◆ TASK DETAILS
Report the count of lines in the entries below that contain "Size", and leave out everything else.

◆ AVAILABLE RECORDS
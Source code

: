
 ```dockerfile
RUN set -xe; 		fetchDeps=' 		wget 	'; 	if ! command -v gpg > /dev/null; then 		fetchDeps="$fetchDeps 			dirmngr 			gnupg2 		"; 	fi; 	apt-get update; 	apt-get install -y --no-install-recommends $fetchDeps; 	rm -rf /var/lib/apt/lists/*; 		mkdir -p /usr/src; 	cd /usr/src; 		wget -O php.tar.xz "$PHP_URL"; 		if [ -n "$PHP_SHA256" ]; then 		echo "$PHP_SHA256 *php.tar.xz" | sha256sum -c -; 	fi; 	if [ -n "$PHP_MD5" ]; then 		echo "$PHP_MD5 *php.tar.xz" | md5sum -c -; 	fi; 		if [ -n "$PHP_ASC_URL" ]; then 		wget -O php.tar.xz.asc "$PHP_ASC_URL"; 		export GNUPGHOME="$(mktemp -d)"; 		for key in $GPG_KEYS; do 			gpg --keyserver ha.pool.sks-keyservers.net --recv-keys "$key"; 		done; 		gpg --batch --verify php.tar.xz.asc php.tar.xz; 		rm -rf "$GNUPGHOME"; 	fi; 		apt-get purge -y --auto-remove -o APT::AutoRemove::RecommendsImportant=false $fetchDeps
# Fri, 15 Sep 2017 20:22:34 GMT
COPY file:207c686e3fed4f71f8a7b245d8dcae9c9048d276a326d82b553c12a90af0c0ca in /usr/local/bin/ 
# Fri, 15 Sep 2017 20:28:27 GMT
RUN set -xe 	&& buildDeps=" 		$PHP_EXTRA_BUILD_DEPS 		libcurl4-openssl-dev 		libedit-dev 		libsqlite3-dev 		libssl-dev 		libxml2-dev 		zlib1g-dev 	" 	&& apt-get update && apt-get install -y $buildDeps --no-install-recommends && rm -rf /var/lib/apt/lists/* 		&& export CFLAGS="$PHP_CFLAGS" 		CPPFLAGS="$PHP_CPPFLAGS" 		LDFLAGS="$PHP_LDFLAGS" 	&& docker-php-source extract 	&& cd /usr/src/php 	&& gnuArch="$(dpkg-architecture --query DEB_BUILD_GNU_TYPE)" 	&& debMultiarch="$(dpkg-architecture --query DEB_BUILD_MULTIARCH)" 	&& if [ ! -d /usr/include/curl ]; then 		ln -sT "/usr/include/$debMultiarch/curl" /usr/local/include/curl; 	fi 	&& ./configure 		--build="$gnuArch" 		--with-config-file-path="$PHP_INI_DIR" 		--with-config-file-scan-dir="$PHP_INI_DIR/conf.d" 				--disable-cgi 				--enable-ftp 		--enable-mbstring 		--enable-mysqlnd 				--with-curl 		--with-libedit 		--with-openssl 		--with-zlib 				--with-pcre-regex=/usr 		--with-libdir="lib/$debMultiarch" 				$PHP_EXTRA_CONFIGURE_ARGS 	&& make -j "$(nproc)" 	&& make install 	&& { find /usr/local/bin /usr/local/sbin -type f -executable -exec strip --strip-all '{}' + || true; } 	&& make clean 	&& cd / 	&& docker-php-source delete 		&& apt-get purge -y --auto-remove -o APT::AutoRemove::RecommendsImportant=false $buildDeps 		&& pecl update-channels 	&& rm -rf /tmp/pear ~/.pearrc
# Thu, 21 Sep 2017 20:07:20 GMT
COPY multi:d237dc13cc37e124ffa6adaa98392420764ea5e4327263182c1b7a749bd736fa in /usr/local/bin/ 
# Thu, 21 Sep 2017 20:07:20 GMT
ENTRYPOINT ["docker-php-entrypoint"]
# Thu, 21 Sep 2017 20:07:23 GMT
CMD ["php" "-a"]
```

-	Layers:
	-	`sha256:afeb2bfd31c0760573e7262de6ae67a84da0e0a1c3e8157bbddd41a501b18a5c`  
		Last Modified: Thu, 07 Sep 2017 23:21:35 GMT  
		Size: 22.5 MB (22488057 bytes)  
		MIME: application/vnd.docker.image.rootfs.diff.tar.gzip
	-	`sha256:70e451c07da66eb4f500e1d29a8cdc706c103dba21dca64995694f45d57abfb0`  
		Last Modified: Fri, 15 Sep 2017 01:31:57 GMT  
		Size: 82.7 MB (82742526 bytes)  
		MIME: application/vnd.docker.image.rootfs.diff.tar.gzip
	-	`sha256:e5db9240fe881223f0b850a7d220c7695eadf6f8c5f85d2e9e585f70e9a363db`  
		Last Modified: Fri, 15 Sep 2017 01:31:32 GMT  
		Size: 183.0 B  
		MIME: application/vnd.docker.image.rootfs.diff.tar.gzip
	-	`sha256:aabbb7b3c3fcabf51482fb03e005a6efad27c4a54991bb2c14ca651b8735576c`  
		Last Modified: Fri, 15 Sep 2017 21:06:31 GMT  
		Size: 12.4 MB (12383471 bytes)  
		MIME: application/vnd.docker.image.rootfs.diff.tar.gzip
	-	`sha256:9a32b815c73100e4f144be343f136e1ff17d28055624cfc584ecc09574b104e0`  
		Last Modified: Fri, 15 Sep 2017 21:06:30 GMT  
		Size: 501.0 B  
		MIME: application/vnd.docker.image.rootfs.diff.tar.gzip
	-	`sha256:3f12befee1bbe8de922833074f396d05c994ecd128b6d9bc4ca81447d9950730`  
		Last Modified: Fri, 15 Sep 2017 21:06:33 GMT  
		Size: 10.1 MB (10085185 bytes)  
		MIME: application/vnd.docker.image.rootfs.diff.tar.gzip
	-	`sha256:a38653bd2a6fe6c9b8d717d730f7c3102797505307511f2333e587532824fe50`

◆ RESPONSE TO THE EXERCISE
6